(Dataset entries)
________________

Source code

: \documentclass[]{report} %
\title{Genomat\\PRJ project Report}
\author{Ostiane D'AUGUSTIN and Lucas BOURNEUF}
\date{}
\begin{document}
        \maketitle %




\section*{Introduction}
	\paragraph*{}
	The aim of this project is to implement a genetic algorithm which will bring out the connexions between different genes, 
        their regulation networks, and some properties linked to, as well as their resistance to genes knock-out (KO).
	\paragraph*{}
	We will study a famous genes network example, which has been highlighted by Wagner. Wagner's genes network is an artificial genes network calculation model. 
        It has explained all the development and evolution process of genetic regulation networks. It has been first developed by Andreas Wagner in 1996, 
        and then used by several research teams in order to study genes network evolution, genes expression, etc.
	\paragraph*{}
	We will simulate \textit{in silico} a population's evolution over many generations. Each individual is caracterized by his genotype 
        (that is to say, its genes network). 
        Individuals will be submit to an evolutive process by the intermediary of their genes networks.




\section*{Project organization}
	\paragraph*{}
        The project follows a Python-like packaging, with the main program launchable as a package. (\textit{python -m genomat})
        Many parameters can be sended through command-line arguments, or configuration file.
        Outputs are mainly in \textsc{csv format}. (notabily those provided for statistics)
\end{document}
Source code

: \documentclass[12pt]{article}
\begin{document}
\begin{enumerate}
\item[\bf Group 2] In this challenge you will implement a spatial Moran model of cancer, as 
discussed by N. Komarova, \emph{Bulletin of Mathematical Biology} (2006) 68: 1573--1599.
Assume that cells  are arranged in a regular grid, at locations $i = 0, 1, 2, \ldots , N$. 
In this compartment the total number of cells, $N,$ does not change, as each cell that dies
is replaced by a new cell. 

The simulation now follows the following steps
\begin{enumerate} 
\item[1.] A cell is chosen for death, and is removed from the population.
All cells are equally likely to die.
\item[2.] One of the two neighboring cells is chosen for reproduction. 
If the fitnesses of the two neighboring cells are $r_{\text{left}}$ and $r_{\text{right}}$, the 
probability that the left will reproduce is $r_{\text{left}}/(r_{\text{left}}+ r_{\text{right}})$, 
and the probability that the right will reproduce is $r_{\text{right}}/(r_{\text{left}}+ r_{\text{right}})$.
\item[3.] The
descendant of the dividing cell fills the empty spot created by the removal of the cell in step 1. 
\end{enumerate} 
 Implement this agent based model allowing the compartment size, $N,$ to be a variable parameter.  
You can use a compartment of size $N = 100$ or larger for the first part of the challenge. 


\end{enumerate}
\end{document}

________________

• _TASK REQUIREMENTS_
Copy, from the data above, every line where the word "model" appears.

• _SOLUTION FOR THIS EXERCISE_
	We will study a famous genes network example, which has been highlighted by Wagner. Wagner's genes network is an artificial genes network calculation model. 
\item[\bf Group 2] In this challenge you will implement a spatial Moran model of cancer, as 
 Implement this agent based model allowing the compartment size, $N,$ to be a variable parameter.  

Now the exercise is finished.